As is often the case, some of the most interesting things you might encounter in the course of the day are along the way. Under normal circumstances we end our day regretting having not stopped for that photo you just can't explain to anyone--the donkey with one hoof stuck in a blue plastic sandal, the procession of pilgrims, one of whom is prostrate and rolling down the highway. Having only a short hop of 120 kilometers from Khajuraho to Orchha we were able to indulge ourselves a bit. The water buffalo at left had the mack-daddy of all water buffalo horns. Top right is just one of the temporary Durga shrines that had been constructed in every little village we came across, and bottom right is a typical washday at the river.




It isn't so much that the sights in Orchha are uninteresting, it's just that there seems to have been little effort expended to make the town itself a welcoming experience. The road in deteriorates at the town limits to a cratered and debris strewn mess, that was the site of our third flat tire. Although our hotel was part of Orchha's large palace complex it was a state run affair with a staff that was disinterested at best. The meals there were unremarkable.
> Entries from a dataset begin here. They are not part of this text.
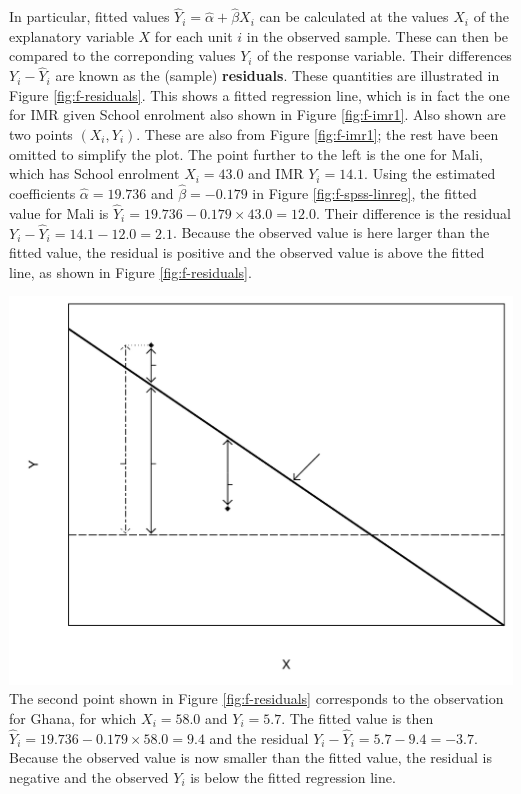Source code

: \documentclass[11pt,a4paper,openany]{book}
\begin{document}
In particular, fitted values
\(\hat{Y}_{i}=\hat{\alpha}+\hat{\beta}X_{i}\) can be calculated at the
values \(X_{i}\) of the explanatory variable \(X\) for each unit \(i\)
in the observed sample. These can then be compared to the correponding
values \(Y_{i}\) of the response variable. Their differences
\(Y_{i}-\hat{Y}_{i}\) are known as the (sample) \textbf{residuals}.
These quantities are illustrated in Figure \ref{fig:f-residuals}. This
shows a fitted regression line, which is in fact the one for IMR given
School enrolment also shown in Figure \ref{fig:f-imr1}. Also shown are
two points \((X_{i}, Y_{i})\). These are also from Figure
\ref{fig:f-imr1}; the rest have been omitted to simplify the plot. The
point further to the left is the one for Mali, which has School
enrolment \(X_{i}=43.0\) and IMR \(Y_{i}=14.1\). Using the estimated
coefficients \(\hat{\alpha}=19.736\) and \(\hat{\beta}=-0.179\) in
Figure \ref{fig:f-spss-linreg}, the fitted value for Mali is
\(\hat{Y}_{i}=19.736-0.179\times 43.0=12.0\). Their difference is the
residual \(Y_{i}-\hat{Y}_{i}=14.1-12.0=2.1\). Because the observed value
is here larger than the fitted value, the residual is positive and the
observed value is above the fitted line, as shown in Figure
\ref{fig:f-residuals}.

\includegraphics[width=13.50000cm]{lmresids.pdf} The second point shown
in Figure \ref{fig:f-residuals} corresponds to the observation for
Ghana, for which \(X_{i}=58.0\) and \(Y_{i}=5.7\). The fitted value is
then \(\hat{Y}_{i}=19.736-0.179\times 58.0=9.4\) and the residual
\(Y_{i}-\hat{Y}_{i}=5.7-9.4=-3.7\). Because the observed value is now
smaller than the fitted value, the residual is negative and the observed
\(Y_{i}\) is below the fitted regression line.
\end{document}
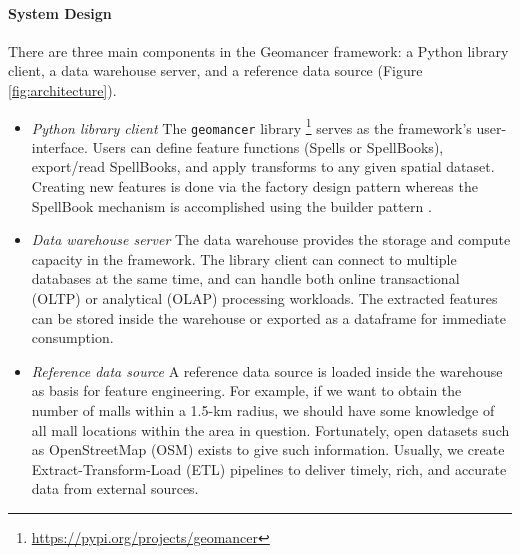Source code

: \documentclass{article}
\begin{document}
\paragraph{System Design} There are three main components in the Geomancer
framework: a Python library client, a data warehouse server, and a reference
data source (Figure \ref{fig:architecture}). 

\begin{itemize}
    \item \textit{Python library client} The \texttt{geomancer} library
        \footnote{\url{https://pypi.org/projects/geomancer}} serves as the
        framework's user-interface. Users can define feature functions
        (Spells or SpellBooks), export/read SpellBooks, and apply transforms to
        any given spatial dataset. Creating new features is done via the
        factory design pattern whereas the SpellBook mechanism is accomplished
        using the builder pattern \cite{gamma1995design}.
    \item \textit{Data warehouse server} The data warehouse provides the
        storage and compute capacity in the framework. The library client can
        connect to multiple databases at the same time, and can handle both
        online transactional (OLTP) or analytical (OLAP) processing workloads.
        The extracted features can be stored inside the warehouse or exported
        as a dataframe for immediate consumption.
    \item \textit{Reference data source} A reference data source is loaded
        inside the warehouse as basis for feature engineering. For example, if
        we want to obtain the number of malls within a 1.5-km radius, we should
        have some knowledge of all mall locations within the area in question.
        Fortunately, open datasets such as OpenStreetMap (OSM) \cite{osm2017}
        exists to give such information. Usually, we create
        Extract-Transform-Load (ETL) pipelines to deliver timely, rich, and
        accurate data from external sources. 
\end{itemize}
\end{document}
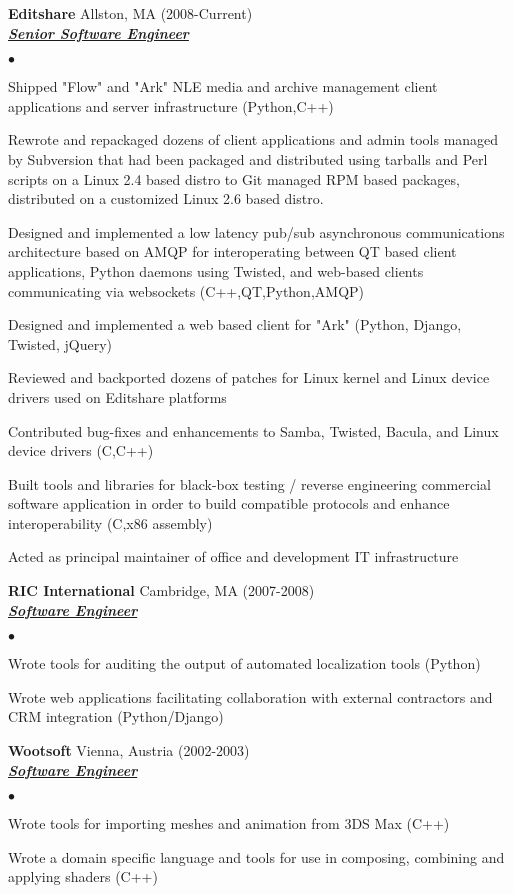 \documentclass{article}
\newcommand{\employer}[4]{{ \textbf{#1} #2 (#3)\\ \underline{\textbf{\emph{#4}}}\\  }}
\newenvironment{achievements}{\begin{list}{$\bullet$}{\topsep 0pt \itemsep -2pt}}{\vspace*{4pt}\end{list}}
\begin{document}
	\employer{Editshare}	{Allston, MA}	{2008-Current}	{Senior Software Engineer}
	\begin{achievements}
	\item Shipped "Flow" and "Ark" NLE media and archive management client applications and server infrastructure (Python,C++)
	\item Rewrote and repackaged dozens of client applications and admin tools managed by Subversion that had been packaged and distributed using tarballs and Perl scripts on a Linux 2.4 based distro to Git managed RPM based packages, distributed on a customized Linux 2.6 based distro.
	\item Designed and implemented a low latency pub/sub asynchronous communications architecture based on AMQP for interoperating between QT based client applications, Python daemons using Twisted, and web-based clients communicating via websockets (C++,QT,Python,AMQP)
	\item Designed and implemented a web based client for "Ark" (Python, Django, Twisted, jQuery)
	\item Reviewed and backported dozens of patches for Linux kernel and Linux device drivers used on Editshare platforms
	\item Contributed bug-fixes and enhancements to Samba, Twisted, Bacula, and Linux device drivers (C,C++)
	\item Built tools and libraries for black-box testing / reverse engineering commercial software application in order to build compatible protocols and enhance interoperability (C,x86 assembly)
	\item Acted as principal maintainer of office and development IT infrastructure
	\end{achievements}

	\employer{RIC International}	{Cambridge, MA}	{2007-2008}	{Software Engineer}
	\begin{achievements}
	\item Wrote tools for auditing the output of automated localization tools (Python)
	\item Wrote web applications facilitating collaboration with external contractors and CRM integration (Python/Django)
	\end{achievements}

	\employer{Wootsoft}		{Vienna, Austria}	{2002-2003}	{Software Engineer}
	\begin{achievements}
	\item Wrote tools for importing meshes and animation from 3DS Max (C++)
	\item Wrote a domain specific language and tools for use in composing, combining and applying shaders (C++)
	\end{achievements}
\end{document}
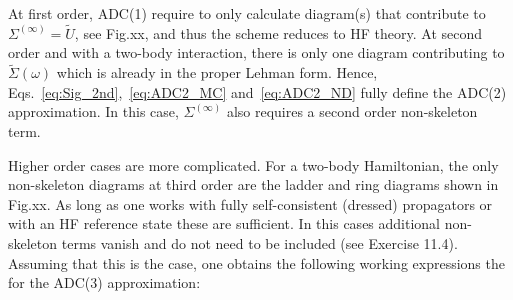 At first order, ADC(1) require to only calculate diagram(s) that contribute to $\Sigma^{(\infty)}=\tilde{U}$,
see Fig.xx, and thus the scheme reduces to HF theory.
At second order and with a two-body interaction, there is only one diagram contributing to $\tilde\Sigma(\omega)$
which is already in the proper Lehman form. Hence, Eqs.~\ref{eq:Sig_2nd},~\ref{eq:ADC2_MC} and~\ref{eq:ADC2_ND}
fully define the ADC(2) approximation. In this case, $\Sigma^{(\infty)}$ also requires a second order non-skeleton term.

Higher order cases are more complicated. For a two-body Hamiltonian, the only non-skeleton diagrams at third order
are the ladder and ring diagrams shown in Fig.xx.  As long as one works with fully self-consistent (dressed)
propagators or with an HF reference state these are sufficient. In this cases additional  non-skeleton terms vanish and
do not need to be included (see Exercise 11.4).
Assuming that this is the case, one obtains the following working expressions the for the ADC(3) approximation:
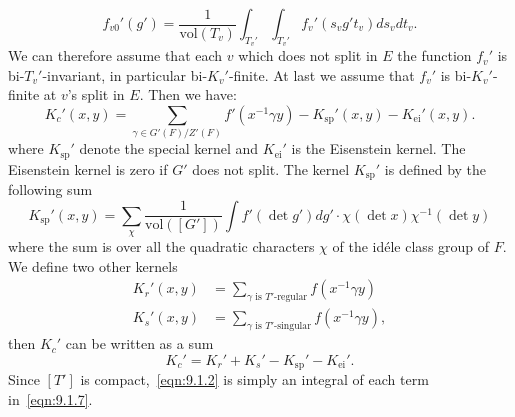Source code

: \begin{equation*}
    f_{v0}'(g') = \frac{1}{\mathrm{vol}(T_v)} \int_{T_v'} \int_{T_v'} f_v'(s_v g' t_v) ds_v dt_v.
\end{equation*}
We can therefore assume that each $v$ which does not split in $E$ the function $f_v'$ is bi-$T_v'$-invariant, in particular 
bi-$K_v'$-finite. 
At last we assume that $f_v'$ is bi-$K_v'$-finite at $v$'s split in $E$. 
Then we have:
\begin{equation}
    K_c'(x, y) = \sum_{\gamma \in G'(F)/Z'(F)} f'(x^{-1}\gamma y) - K_{\mathrm{sp}}' (x, y) - K_{\mathrm{ei}}' (x, y).
\end{equation}
where $K_{\mathrm{sp}}'$ denote the special kernel and $K_{\mathrm{ei}}'$ is the Eisenstein kernel.
The Eisenstein kernel is zero if $G'$ does not split.
The kernel $K_{\mathrm{sp}}'$ is defined by the following sum
\begin{equation}
    \label{eqn:9.1.4}
    K_{\mathrm{sp}}'(x, y) = \sum_{\chi} \frac{1}{\mathrm{vol}([G'])} \int f'(\det g') dg' \cdot \chi(\det x)\chi^{-1}(\det y)
\end{equation}
where the sum is over all the quadratic characters $\chi$ of the id\'ele class group of $F$.
We define two other kernels
\begin{align}
    K_{r}'(x, y) &= \sum_{\gamma\text{ is }T'\text{-regular}} f(x^{-1}\gamma y) \\
    K_{s}'(x, y) &= \sum_{\gamma\text{ is }T'\text{-singular}} f(x^{-1}\gamma y),
\end{align}
then $K_c'$ can be written as a sum
\begin{equation}
    \label{eqn:9.1.7}
    K_c' = K_r' + K_s' - K_{\mathrm{sp}}' - K_{\mathrm{ei}}'.
\end{equation}
Since $[T']$ is compact,~\eqref{eqn:9.1.2} is simply an integral of each term in~\eqref{eqn:9.1.7}.


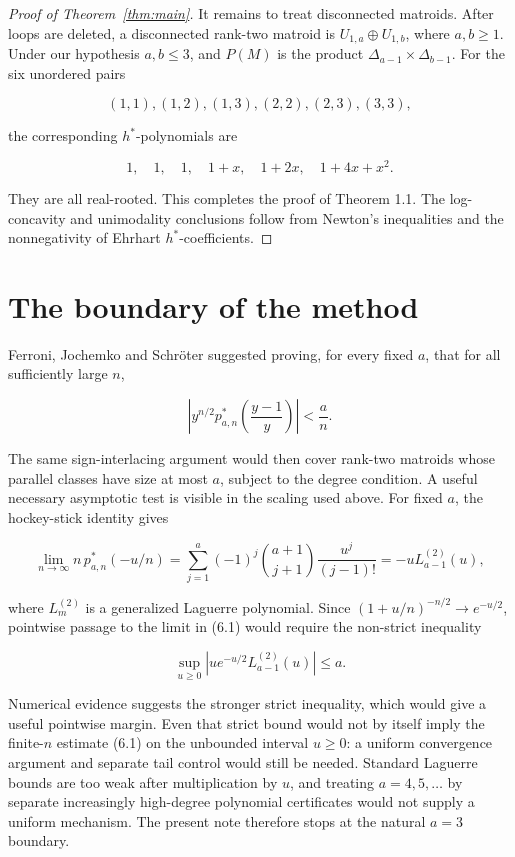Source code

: \documentclass[11pt]{article}
\begin{document}
\begin{proof}[Proof of Theorem~\ref{thm:main}]
It remains to treat disconnected matroids. After loops are deleted, a
disconnected rank-two matroid is $U_{1,a}\oplus U_{1,b}$, where $a,b\ge1$.
Under our hypothesis $a,b\le3$, and $P(M)$ is the product
$\Delta_{a-1}\times\Delta_{b-1}$. For the six unordered pairs

\[
(1,1),(1,2),(1,3),(2,2),(2,3),(3,3),
\]

the corresponding $h^*$-polynomials are

\[
1,\quad1,\quad1,\quad1+x,\quad1+2x,\quad1+4x+x^2.
\]

They are all real-rooted. This completes the proof of Theorem 1.1. The
log-concavity and unimodality conclusions follow from Newton's inequalities
and the nonnegativity of Ehrhart $h^*$-coefficients.
\end{proof}


\section{The boundary of the method}


Ferroni, Jochemko and Schröter \cite[Section~6.1]{fjs} suggested proving, for every
fixed $a$, that for all sufficiently large $n$,

\[
\left|y^{n/2}p^*_{a,n}\!\left(\frac{y-1}{y}\right)\right|<\frac an.
                                                                        \tag{6.1}
\]

The same sign-interlacing argument would then cover rank-two matroids whose
parallel classes have size at most $a$, subject to the degree condition.
A useful necessary asymptotic test is visible in the scaling used above. For
fixed $a$, the hockey-stick identity gives

\[
\lim_{n\to\infty} n\,p^*_{a,n}(-u/n)
=\sum_{j=1}^a(-1)^j\binom{a+1}{j+1}\frac{u^j}{(j-1)!}
=-uL_{a-1}^{(2)}(u),                                                 \tag{6.2}
\]

where $L_m^{(2)}$ is a generalized Laguerre polynomial. Since
$(1+u/n)^{-n/2}\to e^{-u/2}$, pointwise passage to the limit in (6.1)
would require the non-strict inequality

\[
\sup_{u\ge0}|u e^{-u/2}L_{a-1}^{(2)}(u)|\le a.                       \tag{6.3}
\]

Numerical evidence suggests the stronger strict inequality, which would give
a useful pointwise margin. Even that strict bound would not by itself imply
the finite-$n$ estimate (6.1) on the unbounded interval $u\ge0$: a uniform
convergence argument and separate tail control would still be needed.
Standard Laguerre bounds are too weak after multiplication by $u$, and
treating $a=4,5,\ldots$ by separate increasingly high-degree polynomial
certificates would not supply a uniform mechanism. The present note therefore
stops at the natural $a=3$ boundary.
\end{document}
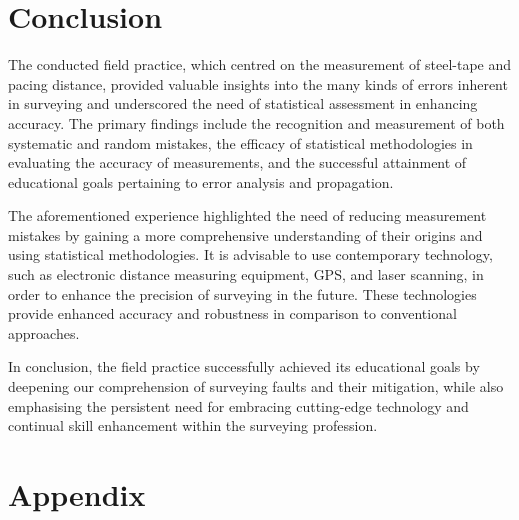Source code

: \documentclass[12pt]{article}
\begin{document}
\section*{Conclusion}

The conducted field practice, which centred on the measurement of steel-tape and pacing distance, provided valuable insights into the many kinds of errors inherent in surveying and underscored the need of statistical assessment in enhancing accuracy. The primary findings include the recognition and measurement of both systematic and random mistakes, the efficacy of statistical methodologies in evaluating the accuracy of measurements, and the successful attainment of educational goals pertaining to error analysis and propagation.

The aforementioned experience highlighted the need of reducing measurement mistakes by gaining a more comprehensive understanding of their origins and using statistical methodologies. It is advisable to use contemporary technology, such as electronic distance measuring equipment, GPS, and laser scanning, in order to enhance the precision of surveying in the future. These technologies provide enhanced accuracy and robustness in comparison to conventional approaches.

In conclusion, the field practice successfully achieved its educational goals by deepening our comprehension of surveying faults and their mitigation, while also emphasising the persistent need for embracing cutting-edge technology and continual skill enhancement within the surveying profession.



\newpage
\section*{Appendix}
\end{document}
The towns restaurants were equally unappetizing, with open air seating next to the dusty and diesel infused air of the town's noisy, bumpy roads. At left is a view of part of the palace taken from the courtyard in front of the hotel. The photo at top right was taken from across the river. The shot at bottom right was  from the terrace on the roof of the hotel.

The town also housed this temple complex, but once again, following the spectacle of Khajuraho it showed little to distinguish it. It is a shame though, because the town would really have very little to do to make visiting more pleasurable. There is however the possibility that I am being just a little unfair. After loading both bikes on the morning of departure we discovered the flat tire I mentioned earlier. Since help didn't seem to be forthcoming from the hotel staff, we had to unload both bikes and remove my rear tire and head out two-up in search of a tire walla, with Karen carrying the rear wheel between us. It was an inauspicious start to our last leg to Agra, and may have colored my perception of the overall experience.